### Directions
Return the full set of records, matching them character for character.

### Source data
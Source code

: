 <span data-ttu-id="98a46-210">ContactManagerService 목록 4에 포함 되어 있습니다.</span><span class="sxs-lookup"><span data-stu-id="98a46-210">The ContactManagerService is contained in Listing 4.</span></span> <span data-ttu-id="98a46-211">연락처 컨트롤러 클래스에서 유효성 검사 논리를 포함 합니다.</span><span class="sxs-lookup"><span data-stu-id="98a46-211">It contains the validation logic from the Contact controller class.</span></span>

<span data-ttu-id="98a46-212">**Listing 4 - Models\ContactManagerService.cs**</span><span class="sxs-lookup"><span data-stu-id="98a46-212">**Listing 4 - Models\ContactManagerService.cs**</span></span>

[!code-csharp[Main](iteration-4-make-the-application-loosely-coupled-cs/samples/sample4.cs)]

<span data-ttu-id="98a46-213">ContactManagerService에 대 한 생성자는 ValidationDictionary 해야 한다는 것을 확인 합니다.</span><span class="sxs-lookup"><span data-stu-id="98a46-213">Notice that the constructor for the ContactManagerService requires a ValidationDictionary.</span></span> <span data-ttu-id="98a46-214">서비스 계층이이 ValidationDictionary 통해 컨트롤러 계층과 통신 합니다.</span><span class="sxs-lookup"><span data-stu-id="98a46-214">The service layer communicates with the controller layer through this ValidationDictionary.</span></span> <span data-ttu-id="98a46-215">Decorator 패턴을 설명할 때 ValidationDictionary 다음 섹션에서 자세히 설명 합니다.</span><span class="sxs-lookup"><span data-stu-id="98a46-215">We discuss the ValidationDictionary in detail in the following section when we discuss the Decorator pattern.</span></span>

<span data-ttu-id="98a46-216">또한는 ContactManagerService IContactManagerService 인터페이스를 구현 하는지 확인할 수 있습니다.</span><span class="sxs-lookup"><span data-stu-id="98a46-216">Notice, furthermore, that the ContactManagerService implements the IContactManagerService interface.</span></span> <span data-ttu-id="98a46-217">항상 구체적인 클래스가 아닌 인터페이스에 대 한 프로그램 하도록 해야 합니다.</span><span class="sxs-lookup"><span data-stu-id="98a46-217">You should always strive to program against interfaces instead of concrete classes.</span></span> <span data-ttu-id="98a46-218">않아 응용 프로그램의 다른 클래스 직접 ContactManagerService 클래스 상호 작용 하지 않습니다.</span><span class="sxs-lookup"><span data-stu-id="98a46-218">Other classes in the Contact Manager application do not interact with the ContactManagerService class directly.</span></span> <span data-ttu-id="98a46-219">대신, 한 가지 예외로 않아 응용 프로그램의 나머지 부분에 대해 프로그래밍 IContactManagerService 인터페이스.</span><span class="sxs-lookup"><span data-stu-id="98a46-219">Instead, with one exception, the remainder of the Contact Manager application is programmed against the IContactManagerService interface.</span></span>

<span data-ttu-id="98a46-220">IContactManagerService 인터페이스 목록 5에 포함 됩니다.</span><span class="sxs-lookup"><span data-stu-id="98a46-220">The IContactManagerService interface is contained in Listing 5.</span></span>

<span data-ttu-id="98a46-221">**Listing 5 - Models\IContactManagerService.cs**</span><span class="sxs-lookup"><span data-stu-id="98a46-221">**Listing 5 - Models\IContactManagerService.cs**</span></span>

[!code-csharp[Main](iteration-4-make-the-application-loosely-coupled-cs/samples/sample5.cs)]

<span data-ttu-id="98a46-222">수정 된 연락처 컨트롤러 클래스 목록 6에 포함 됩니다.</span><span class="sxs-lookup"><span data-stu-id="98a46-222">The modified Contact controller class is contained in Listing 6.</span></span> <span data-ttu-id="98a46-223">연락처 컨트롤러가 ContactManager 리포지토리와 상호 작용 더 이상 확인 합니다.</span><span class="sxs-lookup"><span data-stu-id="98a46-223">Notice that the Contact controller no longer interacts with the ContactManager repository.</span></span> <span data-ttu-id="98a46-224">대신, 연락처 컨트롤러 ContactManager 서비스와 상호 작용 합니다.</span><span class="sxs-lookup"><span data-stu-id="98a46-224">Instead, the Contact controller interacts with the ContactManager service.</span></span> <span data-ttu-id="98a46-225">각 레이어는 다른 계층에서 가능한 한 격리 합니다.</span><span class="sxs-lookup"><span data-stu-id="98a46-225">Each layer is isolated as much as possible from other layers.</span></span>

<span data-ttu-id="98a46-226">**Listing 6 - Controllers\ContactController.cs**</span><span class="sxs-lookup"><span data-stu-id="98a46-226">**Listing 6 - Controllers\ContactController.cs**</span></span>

### Exercise result
Source code

: <span data-ttu-id="98a46-210">ContactManagerService 목록 4에 포함 되어 있습니다.</span><span class="sxs-lookup"><span data-stu-id="98a46-210">The ContactManagerService is contained in Listing 4.</span></span> <span data-ttu-id="98a46-211">연락처 컨트롤러 클래스에서 유효성 검사 논리를 포함 합니다.</span><span class="sxs-lookup"><span data-stu-id="98a46-211">It contains the validation logic from the Contact controller class.</span></span>

<span data-ttu-id="98a46-212">**Listing 4 - Models\ContactManagerService.cs**</span><span class="sxs-lookup"><span data-stu-id="98a46-212">**Listing 4 - Models\ContactManagerService.cs**</span></span>

[!code-csharp[Main](iteration-4-make-the-application-loosely-coupled-cs/samples/sample4.cs)]

<span data-ttu-id="98a46-213">ContactManagerService에 대 한 생성자는 ValidationDictionary 해야 한다는 것을 확인 합니다.</span><span class="sxs-lookup"><span data-stu-id="98a46-213">Notice that the constructor for the ContactManagerService requires a ValidationDictionary.</span></span> <span data-ttu-id="98a46-214">서비스 계층이이 ValidationDictionary 통해 컨트롤러 계층과 통신 합니다.</span><span class="sxs-lookup"><span data-stu-id="98a46-214">The service layer communicates with the controller layer through this ValidationDictionary.</span></span> <span data-ttu-id="98a46-215">Decorator 패턴을 설명할 때 ValidationDictionary 다음 섹션에서 자세히 설명 합니다.</span><span class="sxs-lookup"><span data-stu-id="98a46-215">We discuss the ValidationDictionary in detail in the following section when we discuss the Decorator pattern.</span></span>

<span data-ttu-id="98a46-216">또한는 ContactManagerService IContactManagerService 인터페이스를 구현 하는지 확인할 수 있습니다.</span><span class="sxs-lookup"><span data-stu-id="98a46-216">Notice, furthermore, that the ContactManagerService implements the IContactManagerService interface.</span></span> <span data-ttu-id="98a46-217">항상 구체적인 클래스가 아닌 인터페이스에 대 한 프로그램 하도록 해야 합니다.</span><span class="sxs-lookup"><span data-stu-id="98a46-217">You should always strive to program against interfaces instead of concrete classes.</span></span> <span data-ttu-id="98a46-218">않아 응용 프로그램의 다른 클래스 직접 ContactManagerService 클래스 상호 작용 하지 않습니다.</span><span class="sxs-lookup"><span data-stu-id="98a46-218">Other classes in the Contact Manager application do not interact with the ContactManagerService class directly.</span></span> <span data-ttu-id="98a46-219">대신, 한 가지 예외로 않아 응용 프로그램의 나머지 부분에 대해 프로그래밍 IContactManagerService 인터페이스.</span><span class="sxs-lookup"><span data-stu-id="98a46-219">Instead, with one exception, the remainder of the Contact Manager application is programmed against the IContactManagerService interface.</span></span>

<span data-ttu-id="98a46-220">IContactManagerService 인터페이스 목록 5에 포함 됩니다.</span><span class="sxs-lookup"><span data-stu-id="98a46-220">The IContactManagerService interface is contained in Listing 5.</span></span>

<span data-ttu-id="98a46-221">**Listing 5 - Models\IContactManagerService.cs**</span><span class="sxs-lookup"><span data-stu-id="98a46-221">**Listing 5 - Models\IContactManagerService.cs**</span></span>

[!code-csharp[Main](iteration-4-make-the-application-loosely-coupled-cs/samples/sample5.cs)]

<span data-ttu-id="98a46-222">수정 된 연락처 컨트롤러 클래스 목록 6에 포함 됩니다.</span><span class="sxs-lookup"><span data-stu-id="98a46-222">The modified Contact controller class is contained in Listing 6.</span></span> <span data-ttu-id="98a46-223">연락처 컨트롤러가 ContactManager 리포지토리와 상호 작용 더 이상 확인 합니다.</span><span class="sxs-lookup"><span data-stu-id="98a46-223">Notice that the Contact controller no longer interacts with the ContactManager repository.</span></span> <span data-ttu-id="98a46-224">대신, 연락처 컨트롤러 ContactManager 서비스와 상호 작용 합니다.</span><span class="sxs-lookup"><span data-stu-id="98a46-224">Instead, the Contact controller interacts with the ContactManager service.</span></span> <span data-ttu-id="98a46-225">각 레이어는 다른 계층에서 가능한 한 격리 합니다.</span><span class="sxs-lookup"><span data-stu-id="98a46-225">Each layer is isolated as much as possible from other layers.</span></span>

<span data-ttu-id="98a46-226">**Listing 6 - Controllers\ContactController.cs**</span><span class="sxs-lookup"><span data-stu-id="98a46-226">**Listing 6 - Controllers\ContactController.cs**</span></span>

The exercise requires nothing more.